#### [Task to carry out]
Repeat exactly, please, the opening lines of the data below, through and including the line where "## Enviando el juego a través de un bot" sits.
BEGIN Data for review
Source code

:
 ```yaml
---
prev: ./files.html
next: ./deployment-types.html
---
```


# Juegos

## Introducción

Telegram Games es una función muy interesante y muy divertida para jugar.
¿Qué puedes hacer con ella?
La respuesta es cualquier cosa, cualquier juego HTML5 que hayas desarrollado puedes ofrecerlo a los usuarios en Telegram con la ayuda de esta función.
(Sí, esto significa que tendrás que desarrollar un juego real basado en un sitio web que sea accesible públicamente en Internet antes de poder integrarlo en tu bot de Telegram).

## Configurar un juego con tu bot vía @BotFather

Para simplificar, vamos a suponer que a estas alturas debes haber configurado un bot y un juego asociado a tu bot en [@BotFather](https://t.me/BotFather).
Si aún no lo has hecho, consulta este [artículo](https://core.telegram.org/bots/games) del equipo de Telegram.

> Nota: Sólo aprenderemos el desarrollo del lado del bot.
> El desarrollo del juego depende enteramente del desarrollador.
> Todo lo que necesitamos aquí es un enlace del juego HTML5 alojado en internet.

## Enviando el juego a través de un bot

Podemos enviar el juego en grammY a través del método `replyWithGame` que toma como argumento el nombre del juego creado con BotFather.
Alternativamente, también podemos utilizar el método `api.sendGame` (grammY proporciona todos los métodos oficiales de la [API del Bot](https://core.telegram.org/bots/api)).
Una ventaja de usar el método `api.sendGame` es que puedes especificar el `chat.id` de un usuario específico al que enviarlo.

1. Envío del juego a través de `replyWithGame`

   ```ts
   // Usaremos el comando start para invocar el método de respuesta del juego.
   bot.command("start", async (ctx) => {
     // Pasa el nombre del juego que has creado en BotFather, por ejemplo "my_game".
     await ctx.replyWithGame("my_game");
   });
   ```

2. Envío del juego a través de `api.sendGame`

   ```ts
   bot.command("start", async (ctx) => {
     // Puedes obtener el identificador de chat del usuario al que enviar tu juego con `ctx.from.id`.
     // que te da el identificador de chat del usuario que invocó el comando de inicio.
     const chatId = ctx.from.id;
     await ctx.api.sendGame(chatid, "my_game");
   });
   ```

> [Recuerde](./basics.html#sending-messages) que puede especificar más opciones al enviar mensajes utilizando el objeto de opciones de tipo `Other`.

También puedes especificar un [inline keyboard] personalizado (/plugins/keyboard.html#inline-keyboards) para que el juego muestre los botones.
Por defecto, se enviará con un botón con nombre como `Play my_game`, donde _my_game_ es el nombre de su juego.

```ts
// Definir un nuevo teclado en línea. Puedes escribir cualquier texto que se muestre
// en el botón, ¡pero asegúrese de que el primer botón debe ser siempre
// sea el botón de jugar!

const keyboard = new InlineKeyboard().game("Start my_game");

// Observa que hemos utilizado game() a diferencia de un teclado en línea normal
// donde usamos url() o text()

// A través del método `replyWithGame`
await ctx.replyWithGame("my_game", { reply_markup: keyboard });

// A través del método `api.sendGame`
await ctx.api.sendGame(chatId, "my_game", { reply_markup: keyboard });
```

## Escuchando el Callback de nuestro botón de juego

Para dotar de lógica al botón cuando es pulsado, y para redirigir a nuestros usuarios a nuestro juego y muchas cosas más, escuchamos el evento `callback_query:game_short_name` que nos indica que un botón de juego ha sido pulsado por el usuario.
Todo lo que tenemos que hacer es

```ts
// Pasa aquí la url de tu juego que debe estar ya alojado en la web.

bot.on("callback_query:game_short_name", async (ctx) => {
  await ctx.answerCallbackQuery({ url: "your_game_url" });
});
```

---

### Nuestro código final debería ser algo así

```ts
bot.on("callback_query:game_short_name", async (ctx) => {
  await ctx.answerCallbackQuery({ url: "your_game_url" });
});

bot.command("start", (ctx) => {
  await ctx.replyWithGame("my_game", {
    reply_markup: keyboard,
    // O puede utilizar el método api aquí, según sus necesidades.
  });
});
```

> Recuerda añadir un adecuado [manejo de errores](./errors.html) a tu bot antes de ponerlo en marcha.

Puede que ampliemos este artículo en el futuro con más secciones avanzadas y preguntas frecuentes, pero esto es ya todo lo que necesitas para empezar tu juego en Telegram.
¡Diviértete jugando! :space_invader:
END Data for review
#### [Answer section]
Source code

:
 ```yaml
---
prev: ./files.html
next: ./deployment-types.html
---
```


# Juegos

## Introducción

Telegram Games es una función muy interesante y muy divertida para jugar.
¿Qué puedes hacer con ella?
La respuesta es cualquier cosa, cualquier juego HTML5 que hayas desarrollado puedes ofrecerlo a los usuarios en Telegram con la ayuda de esta función.
(Sí, esto significa que tendrás que desarrollar un juego real basado en un sitio web que sea accesible públicamente en Internet antes de poder integrarlo en tu bot de Telegram).

## Configurar un juego con tu bot vía @BotFather

Para simplificar, vamos a suponer que a estas alturas debes haber configurado un bot y un juego asociado a tu bot en [@BotFather](https://t.me/BotFather).
Si aún no lo has hecho, consulta este [artículo](https://core.telegram.org/bots/games) del equipo de Telegram.

> Nota: Sólo aprenderemos el desarrollo del lado del bot.
> El desarrollo del juego depende enteramente del desarrollador.
> Todo lo que necesitamos aquí es un enlace del juego HTML5 alojado en internet.

## Enviando el juego a través de un bot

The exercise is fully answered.